Monday 28 February 2011

Language Lessons

Following up on a previous article, I’ve decided to start chugging out my new TV show. Cutting close to the bone, the main character will now be called Nigel, and he too will scratch out a meagre living teaching English to foreign types (I will insist on playing myself of course, so subtle is my character’s personality). Nigel is a sexy and exceptionally smart guy, but he has his demons – he’s surrounded by morons and illiterates. Everyday he has to educate and edify those around him, whether it is his students, his friends, his colleagues, or the string of hot babes that fall onto his lap. I think Language Lessons is an apt title for the show. For fifty minutes a week, it stimulates the mind with its surprising plot lines and its witty and snappy dialogue; it stimulates the loins with its risqué and increasingly fantastical love scenes.

Let’s take a look at a sample scene I cobbled together:


INT. RESTAURANT - NIGHT

Nigel and Pamela, a dark haired, feline-eyed woman, with gigantic breasts, sit comfortably at a romantic dinner table for two. Pamela’s huge bosoms graze the table, as she leans forward to chat intimately.

Pamela: You were so cool around me; I thought you were disinterested.

Nigel: Uninterested.

Pamela: Sorry?

Nigel: I forgive you.

Pamela: I don’t understand.

Nigel: You meant uninterested when you said disinterested. I was neither.

Pamela: What’s the difference?

Nigel: One means objective or like a spectator, like me, gazing at your hypnotic bosoms. The other means not interested, like the vacuous zombies, who regurgitate bad English every day and have the nerve to say they’re native speakers.

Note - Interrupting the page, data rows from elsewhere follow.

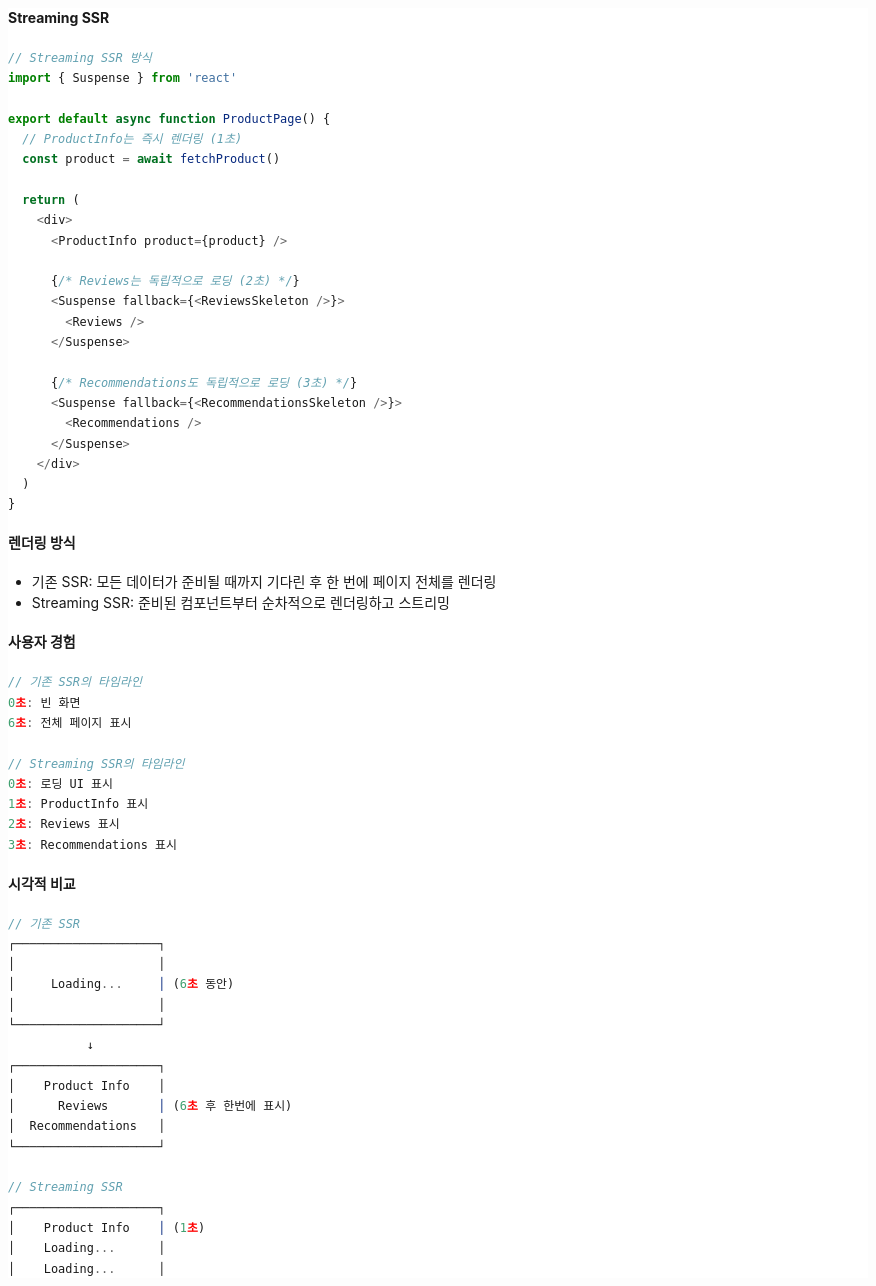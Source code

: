 #### Streaming SSR

```javascript
// Streaming SSR 방식
import { Suspense } from 'react'

export default async function ProductPage() {
  // ProductInfo는 즉시 렌더링 (1초)
  const product = await fetchProduct()

  return (
    <div>
      <ProductInfo product={product} />
      
      {/* Reviews는 독립적으로 로딩 (2초) */}
      <Suspense fallback={<ReviewsSkeleton />}>
        <Reviews />
      </Suspense>

      {/* Recommendations도 독립적으로 로딩 (3초) */}
      <Suspense fallback={<RecommendationsSkeleton />}>
        <Recommendations />
      </Suspense>
    </div>
  )
}
```

#### 렌더링 방식
* 기존 SSR: 모든 데이터가 준비될 때까지 기다린 후 한 번에 페이지 전체를 렌더링
* Streaming SSR: 준비된 컴포넌트부터 순차적으로 렌더링하고 스트리밍

#### 사용자 경험
```javascript
// 기존 SSR의 타임라인
0초: 빈 화면
6초: 전체 페이지 표시

// Streaming SSR의 타임라인
0초: 로딩 UI 표시
1초: ProductInfo 표시
2초: Reviews 표시
3초: Recommendations 표시
```

#### 시각적 비교
```javascript
// 기존 SSR
┌────────────────────┐
│                    │
│     Loading...     │ (6초 동안)
│                    │
└────────────────────┘
           ↓
┌────────────────────┐
│    Product Info    │
│      Reviews       │ (6초 후 한번에 표시)
│  Recommendations   │
└────────────────────┘

// Streaming SSR
┌────────────────────┐
│    Product Info    │ (1초)
│    Loading...      │
│    Loading...      │
```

Pamela: Ooh, I like it when you’re misanthropic. (plays footsy under the table) Maybe you can fuck the humanity out of me.

Nigel: No. I mean ‘yes’. Sure. But I’m not misanthropic. (sentimental music starts up) I just love language so much. When it’s good, it’s got a scent, you know?

Tears form in Pamela’s eyes.

Nigel: It’s so beautiful, yet so delicate and ephemeral, like ether. It skates momentarily over your tongue. With ultimate irony, its essence is ineffable. Almost like a childhood memory, so hazy, yet it fills you with desire to grasp it, hopelessly trying to return to some warm happy centre.

Music picks up in intensity, as we CUT TO:

INT. NIGEL’S BEDROOM - LATER

A steely, waxed stunt-ass gyrates, as Nigel pounds Pamela on a squeaky antique dressing table. The amber light casts their silhouette across a room full of tasteful, erotic statues. He swings her voluptuous body onto the canopied bed. She climbs astride him and her glowing breasts jiggle emphatically. We see a longshot of the lovers, before fading to black.

2 comments:

  1. Except that instead of a restaurant, it should be set in your state-of-the-art Language Command Center ("Centre," if you insist), where Nigel and Pamela walk briskly from room to room and Nigel illustrates his ideas with voice-activated PowerPoint presentations that don't actually exist.

    Otherwise, I'm pretty sure my parents watch this show every Monday, after NCIS. (With the waxed ass edited out for American audiences, of course.)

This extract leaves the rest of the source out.